Plain-text document sources:

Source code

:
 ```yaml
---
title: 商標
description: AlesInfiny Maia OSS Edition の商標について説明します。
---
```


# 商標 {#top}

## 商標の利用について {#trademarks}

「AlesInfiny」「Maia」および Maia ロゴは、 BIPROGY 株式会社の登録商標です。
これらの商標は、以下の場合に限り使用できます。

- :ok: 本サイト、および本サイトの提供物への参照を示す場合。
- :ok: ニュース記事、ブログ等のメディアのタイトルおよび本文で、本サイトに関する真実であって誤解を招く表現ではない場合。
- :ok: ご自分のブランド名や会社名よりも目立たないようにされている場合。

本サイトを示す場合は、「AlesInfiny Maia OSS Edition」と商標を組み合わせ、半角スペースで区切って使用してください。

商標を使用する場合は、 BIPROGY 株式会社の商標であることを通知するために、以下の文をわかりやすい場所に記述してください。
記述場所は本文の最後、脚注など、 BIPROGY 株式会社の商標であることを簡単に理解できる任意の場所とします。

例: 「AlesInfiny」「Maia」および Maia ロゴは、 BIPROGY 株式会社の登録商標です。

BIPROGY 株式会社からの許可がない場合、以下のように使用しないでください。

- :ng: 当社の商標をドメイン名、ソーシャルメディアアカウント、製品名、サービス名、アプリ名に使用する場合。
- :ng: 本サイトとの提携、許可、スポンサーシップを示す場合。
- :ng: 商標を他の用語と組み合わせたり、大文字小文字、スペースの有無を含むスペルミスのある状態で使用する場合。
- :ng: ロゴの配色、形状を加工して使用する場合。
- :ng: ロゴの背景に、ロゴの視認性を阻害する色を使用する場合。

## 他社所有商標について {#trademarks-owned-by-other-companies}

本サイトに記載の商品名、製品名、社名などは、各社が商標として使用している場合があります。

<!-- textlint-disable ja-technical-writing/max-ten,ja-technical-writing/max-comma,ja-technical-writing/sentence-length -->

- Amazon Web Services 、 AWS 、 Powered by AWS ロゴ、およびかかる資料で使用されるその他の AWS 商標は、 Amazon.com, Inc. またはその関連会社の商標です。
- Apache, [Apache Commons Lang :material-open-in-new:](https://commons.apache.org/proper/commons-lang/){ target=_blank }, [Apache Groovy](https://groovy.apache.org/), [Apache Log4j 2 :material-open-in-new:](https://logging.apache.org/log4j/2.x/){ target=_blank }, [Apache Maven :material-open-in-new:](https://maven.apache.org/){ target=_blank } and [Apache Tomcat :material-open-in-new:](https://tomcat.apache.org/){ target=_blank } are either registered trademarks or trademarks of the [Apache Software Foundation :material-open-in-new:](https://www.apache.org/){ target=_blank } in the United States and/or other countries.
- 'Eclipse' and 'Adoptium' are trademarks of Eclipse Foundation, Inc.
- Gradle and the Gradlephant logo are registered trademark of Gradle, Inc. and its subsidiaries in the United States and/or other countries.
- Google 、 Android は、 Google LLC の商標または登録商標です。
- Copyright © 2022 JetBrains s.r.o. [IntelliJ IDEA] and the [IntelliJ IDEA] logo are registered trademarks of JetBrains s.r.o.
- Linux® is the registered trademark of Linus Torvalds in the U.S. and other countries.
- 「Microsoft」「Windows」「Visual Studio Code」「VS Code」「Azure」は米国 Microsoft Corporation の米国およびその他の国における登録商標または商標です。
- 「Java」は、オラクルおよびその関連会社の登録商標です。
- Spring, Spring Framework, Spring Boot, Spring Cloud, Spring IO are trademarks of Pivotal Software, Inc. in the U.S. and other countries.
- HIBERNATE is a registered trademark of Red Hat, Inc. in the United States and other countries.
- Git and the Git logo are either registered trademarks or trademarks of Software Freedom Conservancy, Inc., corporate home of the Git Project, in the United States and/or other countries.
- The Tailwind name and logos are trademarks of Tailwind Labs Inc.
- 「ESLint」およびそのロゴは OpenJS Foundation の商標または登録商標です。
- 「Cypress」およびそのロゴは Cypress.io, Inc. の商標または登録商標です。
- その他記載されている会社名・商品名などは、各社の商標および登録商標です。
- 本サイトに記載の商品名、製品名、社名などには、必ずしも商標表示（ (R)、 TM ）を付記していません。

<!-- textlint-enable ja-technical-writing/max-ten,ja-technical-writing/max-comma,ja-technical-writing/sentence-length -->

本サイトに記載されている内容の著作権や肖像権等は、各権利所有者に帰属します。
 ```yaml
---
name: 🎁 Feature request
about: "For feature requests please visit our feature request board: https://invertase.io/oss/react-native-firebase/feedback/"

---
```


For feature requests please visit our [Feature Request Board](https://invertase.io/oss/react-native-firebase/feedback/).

TASK TO CARRY OUT:
Copy nothing except the lines from the one holding "- 「Cypress」およびそのロゴは Cypress.io, Inc." through the last line of the data above, and return them exactly.

OUTPUT OF THE EXERCISE:
- 「Cypress」およびそのロゴは Cypress.io, Inc. の商標または登録商標です。
- その他記載されている会社名・商品名などは、各社の商標および登録商標です。
- 本サイトに記載の商品名、製品名、社名などには、必ずしも商標表示（ (R)、 TM ）を付記していません。

<!-- textlint-enable ja-technical-writing/max-ten,ja-technical-writing/max-comma,ja-technical-writing/sentence-length -->

本サイトに記載されている内容の著作権や肖像権等は、各権利所有者に帰属します。
 ```yaml
---
name: 🎁 Feature request
about: "For feature requests please visit our feature request board: https://invertase.io/oss/react-native-firebase/feedback/"

---
```


For feature requests please visit our [Feature Request Board](https://invertase.io/oss/react-native-firebase/feedback/).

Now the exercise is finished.